> **Task description**: From the entries below, copy each line in which the word "within" occurs.

Extracted records
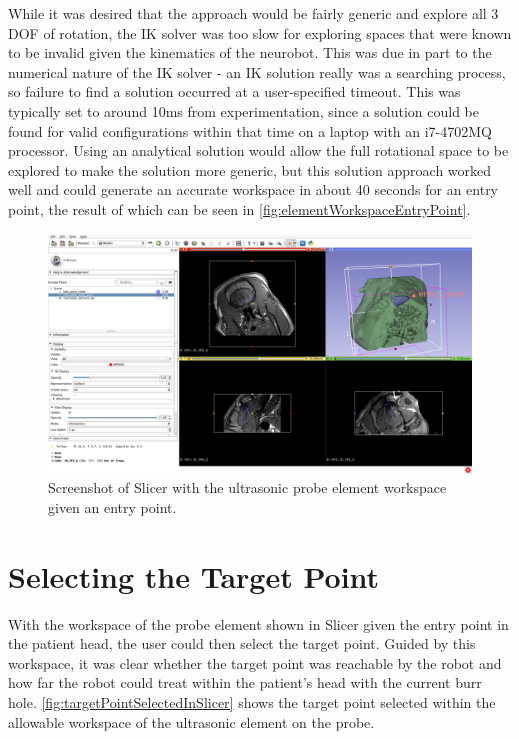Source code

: \documentclass[12pt]{report}
\begin{document}
While it was desired that the approach would be fairly generic and explore all 3 DOF of rotation, the IK solver was too slow for exploring spaces that were known to be invalid given the kinematics of the neurobot. This was due in part to the numerical nature of the IK solver - an IK solution really was a searching process, so failure to find a solution occurred at a user-specified timeout. This was typically set to around 10ms from experimentation, since a solution could be found for valid configurations within that time on a laptop with an i7-4702MQ processor.  Using an analytical solution would allow the full rotational space to be explored to make the solution more generic, but this solution approach worked well and could generate an accurate workspace in about 40 seconds for an entry point, the result of which can be seen in \autoref{fig:elementWorkspaceEntryPoint}.

\begin{figure}[thpb]
	\centering
	\includegraphics[width=\textwidth]{images/slicer_workspace_given_entry.png}
    \caption{Screenshot of Slicer with the ultrasonic probe element workspace given an entry point.}
    \label{fig:elementWorkspaceEntryPoint}
\end{figure}


\section{Selecting the Target Point}
With the workspace of the probe element shown in Slicer given the entry point in the patient head, the user could then select the target point. Guided by this workspace, it was clear whether the target point was reachable by the robot and how far the robot could treat within the patient's head with the current burr hole. \autoref{fig:targetPointSelectedInSlicer} shows the target point selected within the allowable workspace of the ultrasonic element on the probe.
\end{document}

> **Result of this task**:
While it was desired that the approach would be fairly generic and explore all 3 DOF of rotation, the IK solver was too slow for exploring spaces that were known to be invalid given the kinematics of the neurobot. This was due in part to the numerical nature of the IK solver - an IK solution really was a searching process, so failure to find a solution occurred at a user-specified timeout. This was typically set to around 10ms from experimentation, since a solution could be found for valid configurations within that time on a laptop with an i7-4702MQ processor.  Using an analytical solution would allow the full rotational space to be explored to make the solution more generic, but this solution approach worked well and could generate an accurate workspace in about 40 seconds for an entry point, the result of which can be seen in \autoref{fig:elementWorkspaceEntryPoint}.
With the workspace of the probe element shown in Slicer given the entry point in the patient head, the user could then select the target point. Guided by this workspace, it was clear whether the target point was reachable by the robot and how far the robot could treat within the patient's head with the current burr hole. \autoref{fig:targetPointSelectedInSlicer} shows the target point selected within the allowable workspace of the ultrasonic element on the probe.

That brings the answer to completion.